• [Problem to solve]
Only the text of the records belongs in the answer, copied exactly, with every picture omitted.

[Start of Attachment]

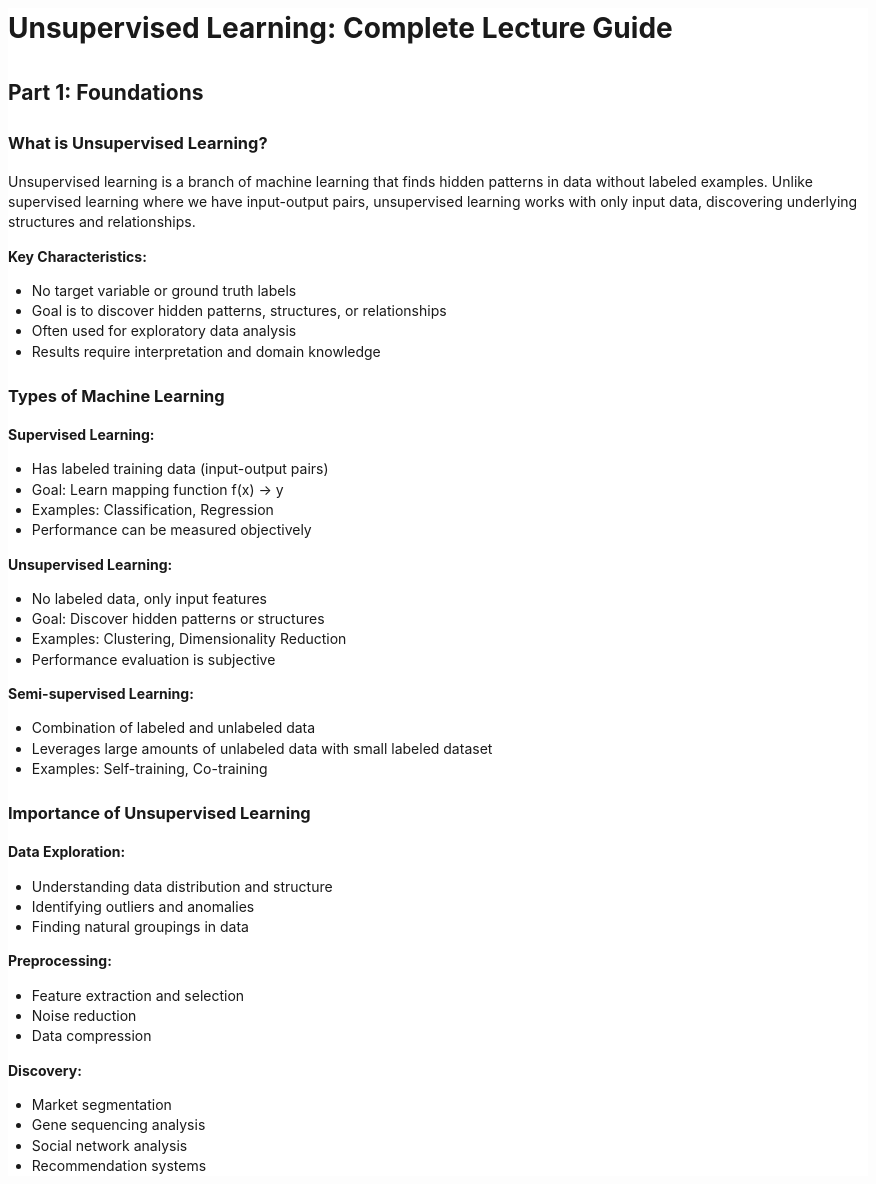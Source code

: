 # Unsupervised Learning: Complete Lecture Guide

## Part 1: Foundations

### What is Unsupervised Learning?

Unsupervised learning is a branch of machine learning that finds hidden patterns in data without labeled examples. Unlike supervised learning where we have input-output pairs, unsupervised learning works with only input data, discovering underlying structures and relationships.

**Key Characteristics:**
- No target variable or ground truth labels
- Goal is to discover hidden patterns, structures, or relationships
- Often used for exploratory data analysis
- Results require interpretation and domain knowledge

### Types of Machine Learning

**Supervised Learning:**
- Has labeled training data (input-output pairs)
- Goal: Learn mapping function f(x) → y
- Examples: Classification, Regression
- Performance can be measured objectively

**Unsupervised Learning:**
- No labeled data, only input features
- Goal: Discover hidden patterns or structures
- Examples: Clustering, Dimensionality Reduction
- Performance evaluation is subjective

**Semi-supervised Learning:**
- Combination of labeled and unlabeled data
- Leverages large amounts of unlabeled data with small labeled dataset
- Examples: Self-training, Co-training

### Importance of Unsupervised Learning

**Data Exploration:**
- Understanding data distribution and structure
- Identifying outliers and anomalies
- Finding natural groupings in data

**Preprocessing:**
- Feature extraction and selection
- Noise reduction
- Data compression

**Discovery:**
- Market segmentation
- Gene sequencing analysis
- Social network analysis
- Recommendation systems
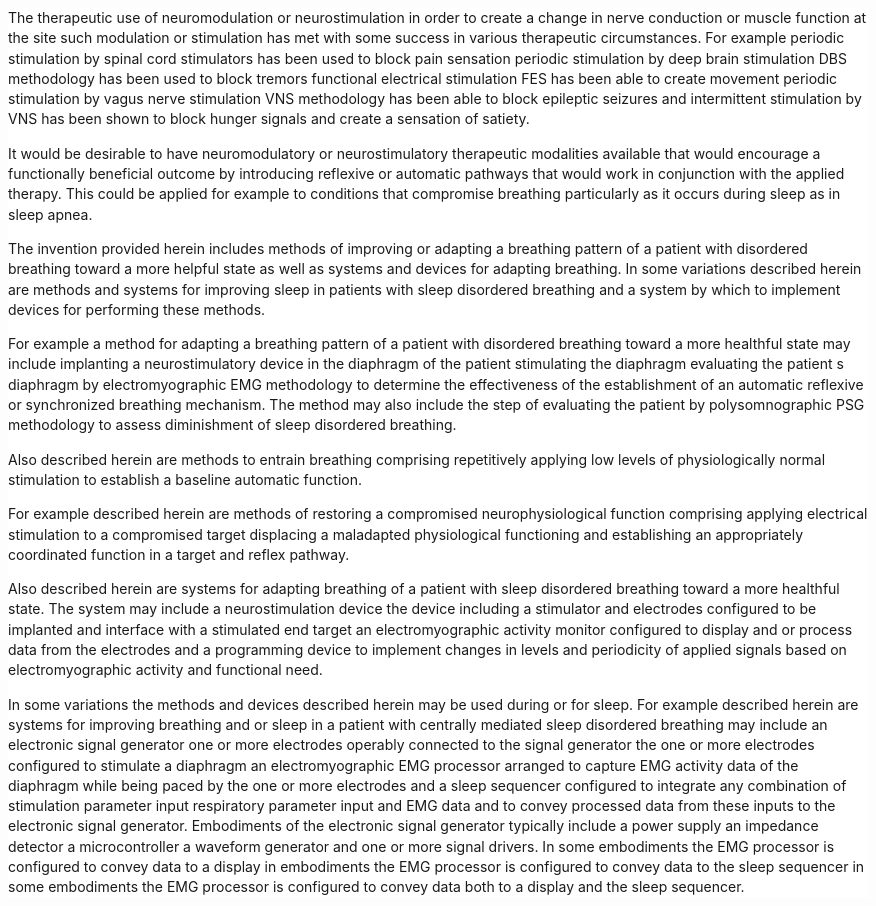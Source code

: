The therapeutic use of neuromodulation or neurostimulation in order to create a change in nerve conduction or muscle function at the site such modulation or stimulation has met with some success in various therapeutic circumstances. For example periodic stimulation by spinal cord stimulators has been used to block pain sensation periodic stimulation by deep brain stimulation DBS methodology has been used to block tremors functional electrical stimulation FES has been able to create movement periodic stimulation by vagus nerve stimulation VNS methodology has been able to block epileptic seizures and intermittent stimulation by VNS has been shown to block hunger signals and create a sensation of satiety.

It would be desirable to have neuromodulatory or neurostimulatory therapeutic modalities available that would encourage a functionally beneficial outcome by introducing reflexive or automatic pathways that would work in conjunction with the applied therapy. This could be applied for example to conditions that compromise breathing particularly as it occurs during sleep as in sleep apnea.

The invention provided herein includes methods of improving or adapting a breathing pattern of a patient with disordered breathing toward a more helpful state as well as systems and devices for adapting breathing. In some variations described herein are methods and systems for improving sleep in patients with sleep disordered breathing and a system by which to implement devices for performing these methods.

For example a method for adapting a breathing pattern of a patient with disordered breathing toward a more healthful state may include implanting a neurostimulatory device in the diaphragm of the patient stimulating the diaphragm evaluating the patient s diaphragm by electromyographic EMG methodology to determine the effectiveness of the establishment of an automatic reflexive or synchronized breathing mechanism. The method may also include the step of evaluating the patient by polysomnographic PSG methodology to assess diminishment of sleep disordered breathing.

Also described herein are methods to entrain breathing comprising repetitively applying low levels of physiologically normal stimulation to establish a baseline automatic function.

For example described herein are methods of restoring a compromised neurophysiological function comprising applying electrical stimulation to a compromised target displacing a maladapted physiological functioning and establishing an appropriately coordinated function in a target and reflex pathway.

Also described herein are systems for adapting breathing of a patient with sleep disordered breathing toward a more healthful state. The system may include a neurostimulation device the device including a stimulator and electrodes configured to be implanted and interface with a stimulated end target an electromyographic activity monitor configured to display and or process data from the electrodes and a programming device to implement changes in levels and periodicity of applied signals based on electromyographic activity and functional need.

In some variations the methods and devices described herein may be used during or for sleep. For example described herein are systems for improving breathing and or sleep in a patient with centrally mediated sleep disordered breathing may include an electronic signal generator one or more electrodes operably connected to the signal generator the one or more electrodes configured to stimulate a diaphragm an electromyographic EMG processor arranged to capture EMG activity data of the diaphragm while being paced by the one or more electrodes and a sleep sequencer configured to integrate any combination of stimulation parameter input respiratory parameter input and EMG data and to convey processed data from these inputs to the electronic signal generator. Embodiments of the electronic signal generator typically include a power supply an impedance detector a microcontroller a waveform generator and one or more signal drivers. In some embodiments the EMG processor is configured to convey data to a display in embodiments the EMG processor is configured to convey data to the sleep sequencer in some embodiments the EMG processor is configured to convey data both to a display and the sleep sequencer.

[End of Attachment]

• [Task output]
Source code

: # Unsupervised Learning: Complete Lecture Guide

## Part 1: Foundations

### What is Unsupervised Learning?

Unsupervised learning is a branch of machine learning that finds hidden patterns in data without labeled examples. Unlike supervised learning where we have input-output pairs, unsupervised learning works with only input data, discovering underlying structures and relationships.

**Key Characteristics:**
- No target variable or ground truth labels
- Goal is to discover hidden patterns, structures, or relationships
- Often used for exploratory data analysis
- Results require interpretation and domain knowledge

### Types of Machine Learning

**Supervised Learning:**
- Has labeled training data (input-output pairs)
- Goal: Learn mapping function f(x) → y
- Examples: Classification, Regression
- Performance can be measured objectively

**Unsupervised Learning:**
- No labeled data, only input features
- Goal: Discover hidden patterns or structures
- Examples: Clustering, Dimensionality Reduction
- Performance evaluation is subjective

**Semi-supervised Learning:**
- Combination of labeled and unlabeled data
- Leverages large amounts of unlabeled data with small labeled dataset
- Examples: Self-training, Co-training

### Importance of Unsupervised Learning

**Data Exploration:**
- Understanding data distribution and structure
- Identifying outliers and anomalies
- Finding natural groupings in data

**Preprocessing:**
- Feature extraction and selection
- Noise reduction
- Data compression

**Discovery:**
- Market segmentation
- Gene sequencing analysis
- Social network analysis
- Recommendation systems
Source code

:The therapeutic use of neuromodulation or neurostimulation in order to create a change in nerve conduction or muscle function at the site such modulation or stimulation has met with some success in various therapeutic circumstances. For example periodic stimulation by spinal cord stimulators has been used to block pain sensation periodic stimulation by deep brain stimulation DBS methodology has been used to block tremors functional electrical stimulation FES has been able to create movement periodic stimulation by vagus nerve stimulation VNS methodology has been able to block epileptic seizures and intermittent stimulation by VNS has been shown to block hunger signals and create a sensation of satiety.

It would be desirable to have neuromodulatory or neurostimulatory therapeutic modalities available that would encourage a functionally beneficial outcome by introducing reflexive or automatic pathways that would work in conjunction with the applied therapy. This could be applied for example to conditions that compromise breathing particularly as it occurs during sleep as in sleep apnea.

The invention provided herein includes methods of improving or adapting a breathing pattern of a patient with disordered breathing toward a more helpful state as well as systems and devices for adapting breathing. In some variations described herein are methods and systems for improving sleep in patients with sleep disordered breathing and a system by which to implement devices for performing these methods.

For example a method for adapting a breathing pattern of a patient with disordered breathing toward a more healthful state may include implanting a neurostimulatory device in the diaphragm of the patient stimulating the diaphragm evaluating the patient s diaphragm by electromyographic EMG methodology to determine the effectiveness of the establishment of an automatic reflexive or synchronized breathing mechanism. The method may also include the step of evaluating the patient by polysomnographic PSG methodology to assess diminishment of sleep disordered breathing.

Also described herein are methods to entrain breathing comprising repetitively applying low levels of physiologically normal stimulation to establish a baseline automatic function.

For example described herein are methods of restoring a compromised neurophysiological function comprising applying electrical stimulation to a compromised target displacing a maladapted physiological functioning and establishing an appropriately coordinated function in a target and reflex pathway.

Also described herein are systems for adapting breathing of a patient with sleep disordered breathing toward a more healthful state. The system may include a neurostimulation device the device including a stimulator and electrodes configured to be implanted and interface with a stimulated end target an electromyographic activity monitor configured to display and or process data from the electrodes and a programming device to implement changes in levels and periodicity of applied signals based on electromyographic activity and functional need.

In some variations the methods and devices described herein may be used during or for sleep. For example described herein are systems for improving breathing and or sleep in a patient with centrally mediated sleep disordered breathing may include an electronic signal generator one or more electrodes operably connected to the signal generator the one or more electrodes configured to stimulate a diaphragm an electromyographic EMG processor arranged to capture EMG activity data of the diaphragm while being paced by the one or more electrodes and a sleep sequencer configured to integrate any combination of stimulation parameter input respiratory parameter input and EMG data and to convey processed data from these inputs to the electronic signal generator. Embodiments of the electronic signal generator typically include a power supply an impedance detector a microcontroller a waveform generator and one or more signal drivers. In some embodiments the EMG processor is configured to convey data to a display in embodiments the EMG processor is configured to convey data to the sleep sequencer in some embodiments the EMG processor is configured to convey data both to a display and the sleep sequencer.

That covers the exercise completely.